Lean operations solve problems that deliver value to their customers according to Rajan Kamath, president of Artesiaa Consulting.
Kamath – leading a discussion at the Technology & Maintenance Council (TMC) of American Trucking Associations Fall Meeting in Orlando, Fla. Tuesday titled “Lean Principals: The Application of Structured Problem Solving to Maintenance” – says customers are willing to pay more for services they deem of value.
“The starting point of lean is the commitment to deliver the highest possible value to the customer,” he says. “Recognize that you, as a customer, would not want to pay for anything that you do not value.”
Much of Kamath’s discussion centered on waste in the workplace; any action that doesn’t contribute to the value of the end result.
Five common categories of non-value added activity in the workplace are accidents, mistakes, delays, waste and scrap.
“Why would your customer want to pay for them,” Kamath says. “The elimination and reduction of those five wastes has become a source of competitive advantage.”
Kamath says accidents are seen by customers as evil no. 1, becaus they often lead to the other four items in the list. He also acknowledges mistakes, delays, waste and scrap are the cost of doing business and cannot be eliminated.
“But the absolutely must be minimized, and controlled,” he adds.
Kamath advocates researching and embracing a structured problem solving method in every business to address the five areas.
There are hundreds of thousands of methods available, and no method is cookie cutter. Kamath says tailoring the program to suit your company will be vital in its success.
“You know your company and you know your people,” he says. “You’re probably better off patching together something from everything you see out there. Select a method that works for your people. Invent it if you need to.”
The good news is, according to Kamath, all structured problem solving has the same common core principles: Take a look (at the problem); have a hunch (on what caused it); organize facts to check out the hunch; use root cause to identify a path to improvement; implement the improvement and make sure it is stable.
Application of structured problem solving to maintenance should include a customer focus; effectiveness and/or efficiency; problem definition; fact-based analysis and identify a root cause, he adds.

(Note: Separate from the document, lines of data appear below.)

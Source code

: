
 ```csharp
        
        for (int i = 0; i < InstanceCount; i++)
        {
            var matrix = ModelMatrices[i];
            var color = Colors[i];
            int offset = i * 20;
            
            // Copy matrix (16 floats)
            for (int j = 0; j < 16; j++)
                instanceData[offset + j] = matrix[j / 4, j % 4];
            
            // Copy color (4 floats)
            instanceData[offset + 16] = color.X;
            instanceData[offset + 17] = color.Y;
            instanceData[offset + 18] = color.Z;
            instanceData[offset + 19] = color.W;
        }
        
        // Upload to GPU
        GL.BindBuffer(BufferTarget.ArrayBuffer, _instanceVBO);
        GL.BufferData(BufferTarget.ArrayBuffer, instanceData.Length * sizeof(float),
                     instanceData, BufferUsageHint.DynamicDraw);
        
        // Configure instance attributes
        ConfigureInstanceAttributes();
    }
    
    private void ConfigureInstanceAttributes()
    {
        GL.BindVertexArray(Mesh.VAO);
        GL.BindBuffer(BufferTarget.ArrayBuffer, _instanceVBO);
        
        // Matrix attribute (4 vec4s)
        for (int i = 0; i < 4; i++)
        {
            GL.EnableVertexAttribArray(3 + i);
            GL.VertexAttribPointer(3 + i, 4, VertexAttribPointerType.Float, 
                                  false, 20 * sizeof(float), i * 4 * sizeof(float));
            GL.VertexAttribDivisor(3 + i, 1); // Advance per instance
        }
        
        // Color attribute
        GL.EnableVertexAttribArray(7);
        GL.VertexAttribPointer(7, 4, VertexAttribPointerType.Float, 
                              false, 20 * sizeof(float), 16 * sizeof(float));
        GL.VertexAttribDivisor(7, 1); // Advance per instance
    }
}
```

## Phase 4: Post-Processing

For example, in looking to determine the pay back on a preventive repair versus a breakdown repair, Kamath says it is important to understand the different roles in your analysis.

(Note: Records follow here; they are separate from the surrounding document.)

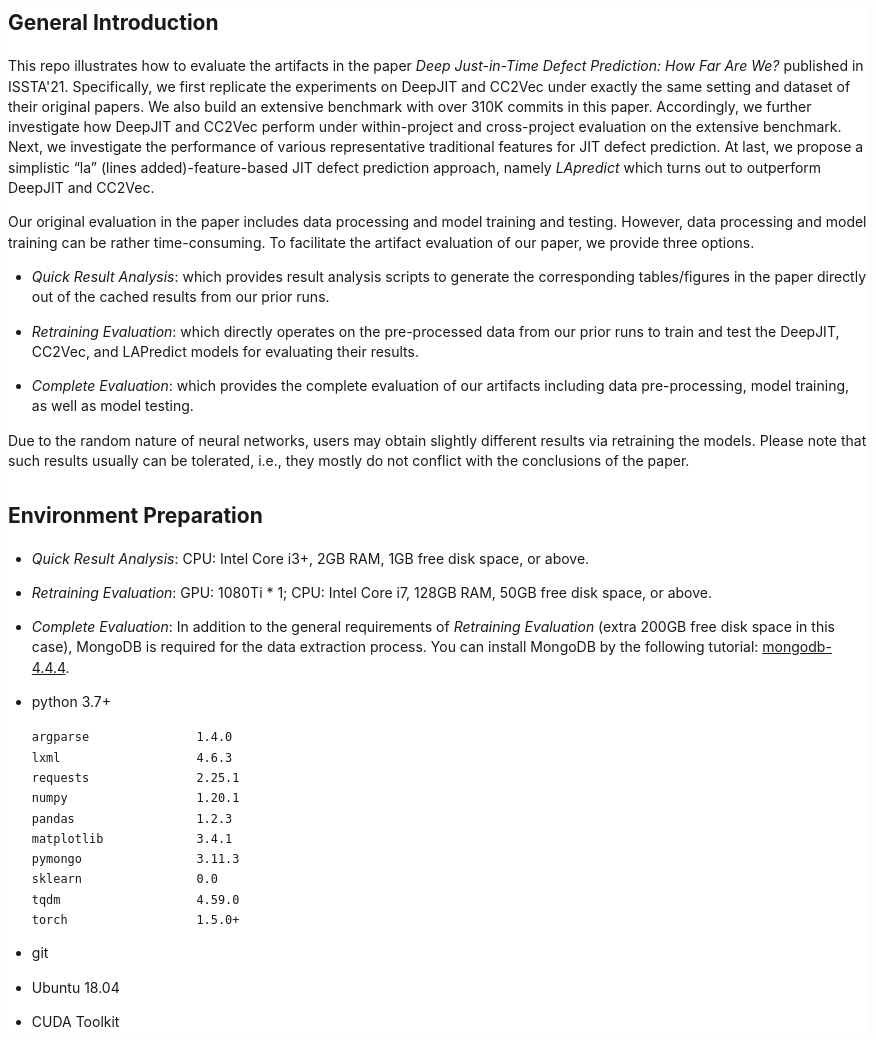 ## General Introduction
This repo illustrates how to evaluate the artifacts in the paper *Deep Just-in-Time Defect Prediction: How Far Are We?* published in ISSTA'21. Specifically, we first replicate the experiments on DeepJIT and CC2Vec under exactly the same setting and dataset of their original papers. We also build an extensive benchmark with over 310K commits in this paper. Accordingly, we further investigate how DeepJIT and CC2Vec perform under within-project and cross-project evaluation on the extensive benchmark. Next, we investigate the performance of various representative traditional features for JIT defect prediction. At last, we propose a simplistic “la” (lines added)-feature-based JIT defect prediction approach, namely *LApredict* which turns out to outperform DeepJIT and CC2Vec.   

Our original evaluation in the paper includes data processing and model training and testing. However, data processing and model training can be rather time-consuming. To facilitate the artifact evaluation of our paper, we provide three options. 

- *Quick Result Analysis*: which provides result analysis scripts to generate the corresponding tables/figures in the paper directly out of the cached results from our prior runs. 

- *Retraining Evaluation*: which directly operates on the pre-processed data from our prior runs to train and test the DeepJIT, CC2Vec, and LAPredict models for evaluating their results. 

- *Complete Evaluation*: which provides the complete evaluation of our artifacts including data pre-processing, model training, as well as model testing. 

Due to the random nature of neural networks, users may obtain slightly different results via retraining the models. Please note that such results usually can be tolerated, i.e., they mostly do not conflict with the conclusions of the paper.

## Environment Preparation
 

- *Quick Result Analysis*: CPU: Intel Core i3+, 2GB RAM, 1GB free disk space, or above.

- *Retraining Evaluation*: GPU: 1080Ti * 1; CPU: Intel Core i7, 128GB RAM, 50GB free disk space, or above. 

- *Complete Evaluation*: In addition to the general requirements of *Retraining Evaluation* (extra 200GB free disk space in this case), MongoDB is required for the data extraction process. You can install MongoDB by the following tutorial: [mongodb-4.4.4](https://docs.mongodb.com/manual/installation/). 
- python 3.7+
    ```
    argparse               1.4.0
    lxml                   4.6.3
    requests               2.25.1
    numpy                  1.20.1
    pandas                 1.2.3
    matplotlib             3.4.1
    pymongo                3.11.3
    sklearn                0.0
    tqdm                   4.59.0
    torch                  1.5.0+
    ```
- git
- Ubuntu 18.04
- CUDA Toolkit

“Do you want the length of the payback for a preventive change or do you want to know whether preventive change is more cost effective than breakdown change,” he says, adding that how you answer this question will determine your solution.
“Regardless of how you define your objective, you cannot begin to work on improvement without a baseline,” Kamath adds.
And while you’re digging through your management plan and developing a structured problem solving method, be prepared to uncover at least one startling piece of information; roughly 45 percent of the action in problem solving is non-value added.